Inspired by images of vision boards on Carrots with Cookies and Kids, Pigs and Positive Posts, memories of a workshop I went to called ‘Goal! Practical Masterclass in Achieving Your Goals’ came flooding back.
It seemed like fate when I won tickets, because I was teetering on the edge of a big decision. Hosted by Cherry Healey and run by Now Live Events and Psychologies magazine, they mentioned the vision board idea and it was so positive; I hope others find it as useful as I did.
We’re more likely to do the thing we expect to succeed in. Bear in mind things can take 4x longer than you think! So be realistic, make the goals smaller.

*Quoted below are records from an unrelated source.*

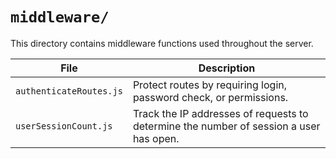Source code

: # `middleware/`

This directory contains middleware functions used throughout the server.

| File | Description |
|-|-|
| `authenticateRoutes.js` | Protect routes by requiring login, password check, or permissions. |
| `userSessionCount.js` | Track the IP addresses of requests to determine the number of session a user has open. |
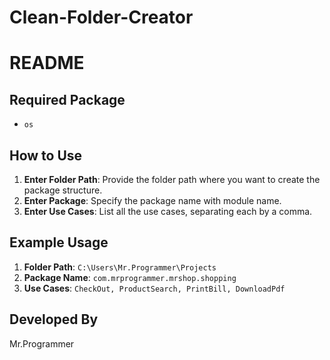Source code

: # Clean-Folder-Creator
 
# README

## Required Package

- `os`

## How to Use

1. **Enter Folder Path**: Provide the folder path where you want to create the package structure.
2. **Enter Package**: Specify the package name with module name.
3. **Enter Use Cases**: List all the use cases, separating each by a comma.

## Example Usage

1. **Folder Path**: `C:\Users\Mr.Programmer\Projects`
2. **Package Name**: `com.mrprogrammer.mrshop.shopping`
3. **Use Cases**: `CheckOut, ProductSearch, PrintBill, DownloadPdf`

## Developed By
Mr.Programmer
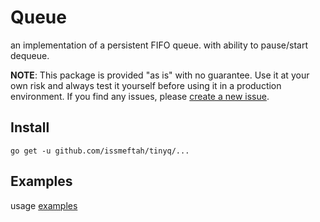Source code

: # Queue
an implementation of a persistent FIFO queue. with ability to pause/start dequeue.

**NOTE**: This package is provided "as is" with no guarantee. Use it at your own risk and always test it yourself before using it in a production environment. If you find any issues, please [create a new issue](https://github.com/issmeftah/tinyq/issues/new).

## Install
`go get -u github.com/issmeftah/tinyq/...`

## Examples
usage [examples](_examples/)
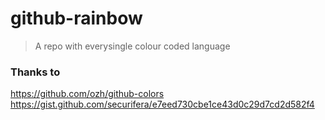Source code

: # github-rainbow

> A repo with everysingle colour coded language 

### Thanks to
https://github.com/ozh/github-colors <br>
https://gist.github.com/securifera/e7eed730cbe1ce43d0c29d7cd2d582f4
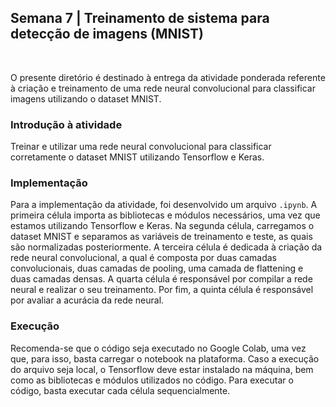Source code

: <h2>Semana 7 | Treinamento de sistema para detecção de imagens (MNIST)</h2>
<br>

O presente diretório é destinado à entrega da atividade ponderada referente à criação e treinamento de uma rede neural convolucional para classificar imagens utilizando o dataset MNIST.

<h3>Introdução à atividade</h3>

Treinar e utilizar uma rede neural convolucional para classificar corretamente o dataset MNIST utilizando Tensorflow e Keras.

<h3>Implementação</h3>

Para a implementação da atividade, foi desenvolvido um arquivo <code>.ipynb</code>. A primeira célula importa as bibliotecas e módulos necessários, uma vez que estamos utilizando Tensorflow e Keras. Na segunda célula, carregamos o dataset MNIST e separamos as variáveis de treinamento e teste, as quais são normalizadas posteriormente. A terceira célula é dedicada à criação da rede neural convolucional, a qual é composta por duas camadas convolucionais, duas camadas de pooling, uma camada de flattening e duas camadas densas. A quarta célula é responsável por compilar a rede neural e realizar o seu treinamento. Por fim, a quinta célula é responsável por avaliar a acurácia da rede neural.

<h3>Execução</h3>

Recomenda-se que o código seja executado no Google Colab, uma vez que, para isso, basta carregar o notebook na plataforma. Caso a execução do arquivo seja local, o Tensorflow deve estar instalado na máquina, bem como as bibliotecas e módulos utilizados no código. Para executar o código, basta executar cada célula sequencialmente.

We’re more likely to succeed with an implementation strategy. Don’t be vague – detail what and when. Keep promises to yourself, you’ll have evidence to prevent any self-loathing or lack of self-belief, because you are proving it is happening.
Don’t give in to feel good in the short term. Visualise your goal, imagine what it feels like to achieve it in the long term so you have something to go to instead of short term satisfaction.
Task: Write a 30 day action plan
Task: Jot down 10 baby steps you can carry out in the next 24 hours towards your goal
Why we fail
There are 4 categories of sabotage:
1. Starting and not finishing
3. Responsibility avoidance
4. Adrenaline addiction
Task: Write down what holds you back
For example, fear of failure or lack of belief – the important thing is to identify what it is.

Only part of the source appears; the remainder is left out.